- _TASK OBJECTIVE_:
Only lines with the string "disconnect" are wanted. Pull them out of the data.

[DATASET EXCERPTS]

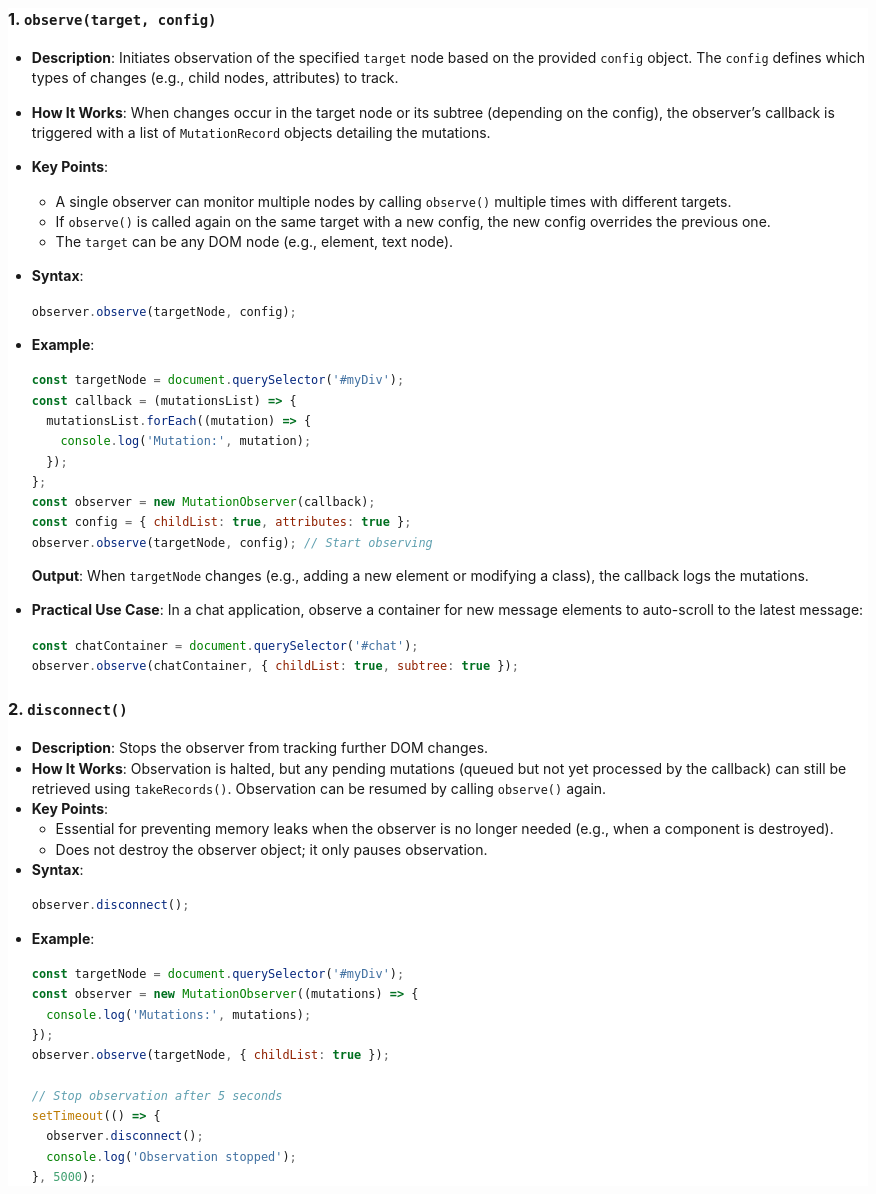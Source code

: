 ### 1. `observe(target, config)`
- **Description**: Initiates observation of the specified `target` node based on the provided `config` object. The `config` defines which types of changes (e.g., child nodes, attributes) to track.
- **How It Works**: When changes occur in the target node or its subtree (depending on the config), the observer’s callback is triggered with a list of `MutationRecord` objects detailing the mutations.
- **Key Points**:
  - A single observer can monitor multiple nodes by calling `observe()` multiple times with different targets.
  - If `observe()` is called again on the same target with a new config, the new config overrides the previous one.
  - The `target` can be any DOM node (e.g., element, text node).
- **Syntax**:
  ```javascript
  observer.observe(targetNode, config);
  ```
- **Example**:
  ```javascript
  const targetNode = document.querySelector('#myDiv');
  const callback = (mutationsList) => {
    mutationsList.forEach((mutation) => {
      console.log('Mutation:', mutation);
    });
  };
  const observer = new MutationObserver(callback);
  const config = { childList: true, attributes: true };
  observer.observe(targetNode, config); // Start observing
  ```
  **Output**: When `targetNode` changes (e.g., adding a new element or modifying a class), the callback logs the mutations.

- **Practical Use Case**: In a chat application, observe a container for new message elements to auto-scroll to the latest message:
  ```javascript
  const chatContainer = document.querySelector('#chat');
  observer.observe(chatContainer, { childList: true, subtree: true });
  ```

### 2. `disconnect()`
- **Description**: Stops the observer from tracking further DOM changes.
- **How It Works**: Observation is halted, but any pending mutations (queued but not yet processed by the callback) can still be retrieved using `takeRecords()`. Observation can be resumed by calling `observe()` again.
- **Key Points**:
  - Essential for preventing memory leaks when the observer is no longer needed (e.g., when a component is destroyed).
  - Does not destroy the observer object; it only pauses observation.
- **Syntax**:
  ```javascript
  observer.disconnect();
  ```
- **Example**:
  ```javascript
  const targetNode = document.querySelector('#myDiv');
  const observer = new MutationObserver((mutations) => {
    console.log('Mutations:', mutations);
  });
  observer.observe(targetNode, { childList: true });

  // Stop observation after 5 seconds
  setTimeout(() => {
    observer.disconnect();
    console.log('Observation stopped');
  }, 5000);
  ```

[/DATASET EXCERPTS]

- _PROBLEM SOLUTION_:
### 2. `disconnect()`
  observer.disconnect();
    observer.disconnect();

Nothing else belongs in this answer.